Lecture 4 Flashcards
Hadeon eon
“Hellish”
Planets just formed and still many planetoids
Heavy bombardment period
Late heavy bombardment
Caused by re-arrangement of planetary orbits during Hadeon eon
Late planetismals swallowed by planets
Earth structure
Core: Dense, iron and nickel core. Molten outside.
Mantle: Silicates and less dense rocks with pockets of partly molten rocks. Most of earth’s volume.
Crust/lithosphere: Outer skin consisting of igneous rocks (granite and basalt).
Differentiation
Separation of minerals by density
Heavy sink, lighter rise
Sources of heat in earth causing differentiation
- Impacts
- Gravitational energy in centre
- Radioactive decay of elements (Currently what keeps interior hot)
Processes caused by earth’s interior heat
- Volcanism: Release of gas trapped in interior and extrusion of igneous rock.
- Plate tectonics: Movement + recycling of rocks.
- Magnetic field: Shielding of atmosphere from cosmic energetic particles.
Escape velocity
More massive bodies = Larger escape velocity = Harder for gas to escape
(If planet too hot, light atoms will evaporate and fly out of atmosphere)
Solar wind
Strips off atmosphere with energetic particles from Sun.
Earth has magnetic field to protect atmosphere.
What is found in Earth’s atmosphere?
Nitrogen Oxygen Water vapour Argon Carbon dioxide
Where is the earth’s magnetic field generated?
Core
Rapid rotation of metals causes electric current
Requirements for magnetic field
1) Molten, metallic (conductive) core
2) Rapid or moderately rapid rotation
3) Convection within globe
Tectonic plates
Moved by convection motions in mantle
Moves few cm per year
Continental drift
Alfred Wagner
Used to be one big continent
Subduction zone
Where seafloor crust material sinks under plates
Important for auto-regulation of climate
Seafloor crust and continental crust
Seafloor crust: High density, heavy igneous rock (basalt), 5-10 km thick
Continental crust: Low density, light rocks (granite), 20-70 km thick
Why no plate tectonics on Mercury, Venus and Mars?

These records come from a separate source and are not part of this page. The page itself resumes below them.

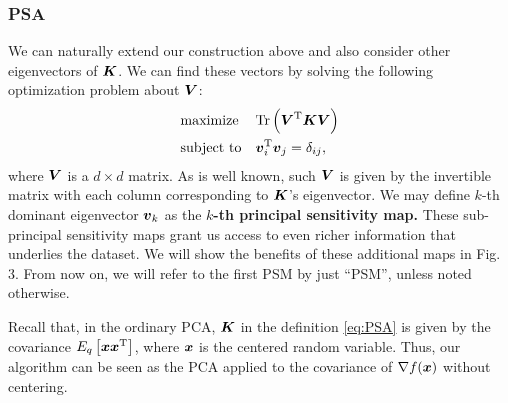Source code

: \subsubsection{PSA}
%
We can naturally extend our construction above and also consider other
eigenvectors of $\mbox{\boldmath $K$}$.
%
We can find these vectors by solving the following optimization
problem about $\mbox{\boldmath $V$}$:
\begin{align}
\begin{split}
\begin{aligned}
& \text{maximize}
& & \mathrm{Tr}\left(\mbox{\boldmath $V$}^{\mathrm{T}} \mbox{\boldmath $K$} \mbox{\boldmath $V$}\right) \\
& \text{subject to}
& & \mbox{\boldmath $v$}_i^{\mathrm{T}}\mbox{\boldmath $v$}_j = \delta_{ij},
\end{aligned}
\end{split} \label{eq:PSA}
\end{align}
%
where $\mbox{\boldmath $V$}$ is a $d \times d$ matrix. As is well known, such $\mbox{\boldmath $V$}$ is given by
the invertible matrix with each column corresponding to $\mbox{\boldmath $K$}$'s
eigenvector.
%
We may define $k$-th dominant eigenvector $\mbox{\boldmath $v$}_{k}$ as
the \textbf{$k$-th principal sensitivity map.} These sub-principal sensitivity maps grant us
access to even richer information that underlies the dataset.
%
We will show the benefits of these additional maps in Fig.\,3.
From now on, we will refer to the first PSM by just ``PSM'', unless noted otherwise.

Recall that, in the ordinary PCA,  $\mbox{\boldmath $K$}$ in the definition \eqref{eq:PSA} is given by the covariance
$E_q\left[ \mbox{\boldmath $x$} \mbox{\boldmath $x$}^{\mathrm{T}} \right]$, where $\mbox{\boldmath $x$}$ is the
centered random variable.
%
Thus, our algorithm can be seen as the PCA
applied to the covariance of $\nabla f(\mbox{\boldmath $x$})$ without centering.

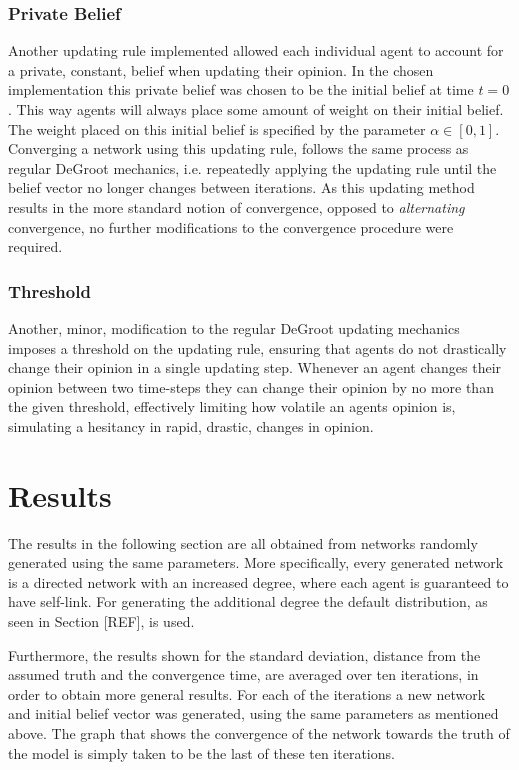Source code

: \documentclass[a4paper, 12pt]{report}
\begin{document}
\subsection{Private Belief}

Another updating rule implemented allowed each individual agent to account for a private, constant, belief when updating their opinion. In the chosen implementation this private belief was chosen to be the initial belief at time $t=0$. This way agents will always place some amount of weight on their initial belief. The weight placed on this initial belief is specified by the parameter $\alpha \in [0, 1]$. Converging a network using this updating rule, follows the same process as regular DeGroot mechanics, i.e. repeatedly applying the updating rule until the belief vector no longer changes between iterations. As this updating method results in the more standard notion of convergence, opposed to \textit{alternating} convergence, no further modifications to the convergence procedure were required.

\subsection{Threshold}

Another, minor, modification to the regular DeGroot updating mechanics imposes a threshold on the updating rule, ensuring that agents do not drastically change their opinion in a single updating step. Whenever an agent changes their opinion between two time-steps they can change their opinion by no more than the given threshold, effectively limiting how volatile an agents opinion is, simulating a hesitancy in rapid, drastic, changes in opinion.

\newpage

\chapter{Results}
\label{results}

The results in the following section are all obtained from networks randomly generated using the same parameters. More specifically, every generated network is a directed network with an increased degree, where each agent is guaranteed to have self-link. For generating the additional degree the default distribution, as seen in Section [REF], is used.

\noindent Furthermore, the results shown for the standard deviation, distance from the assumed truth and the convergence time, are averaged over ten iterations, in order to obtain more general results. For each of the iterations a new network and initial belief vector was generated, using the same parameters as mentioned above. The graph that shows the convergence of the network towards the truth of the model is simply taken to be the last of these ten iterations.
\end{document}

- High surface temp may have baked out water from crust
- Thicker crust may resist fracturing
Greenhouse effect
Greenhouse gases trap and absorb infrared radiation leaving surface
(CO2 absorbs and spits out IR light, which warms up atmosphere)
Positive or negative feedback?
More greenhouse gases -> Hotter atmosphere -> More greenhouse gases released from oceans
Positive
Positive or negative feedback?
More snow snd ice -> Cooler atmosphere -> More snow and ice
Positive
Positive or negative feedback?
Hotter surface temp -> More water vapour -> More clouds -> More sunlight reflected back into space -> Cooler surface temp
Negative
CO2 cycle
1) Atmospheric CO2 dissolves in rain water
2) Acidic rain erodes and dissolves rocks. Minerals (silicate) carried by rivers to oceans
3) Dissolved oceanic CO2 reacts w/ silicate rocks to form carbonate rocks
4) Carbonate rocks pushed into mantle and heated in subduction zones. Gases (CO2) released back into atmosphere by volcanoes.
5) Back to 1)
How does temp affect CO2 cycle?
High temp -> Faster weathering -> Strong CO2 removal
Low temp -> Weaker weathering -> Atmospheric CO2 buildup
(Negative feedback)
Weakness of CO2 cycle
1) Has delay time of 400,00 years
2) Very slow, possibly taking millions of years
3) Prone to instabilities
Snowball Earth
- Happened 2.4-2.2 Gyr and 750-580 Myr ago
- Glaciers went down to equator and oceans froze 1 km deep
Hypothesis for 2nd snowball earth
Continental drift happened to gather all continents near equator
Weathering could continue despite glaciers (more CO2 removal)
Weak greenhouse effect (low CO2) and lots of glaciers (reflection)
Become positive feedback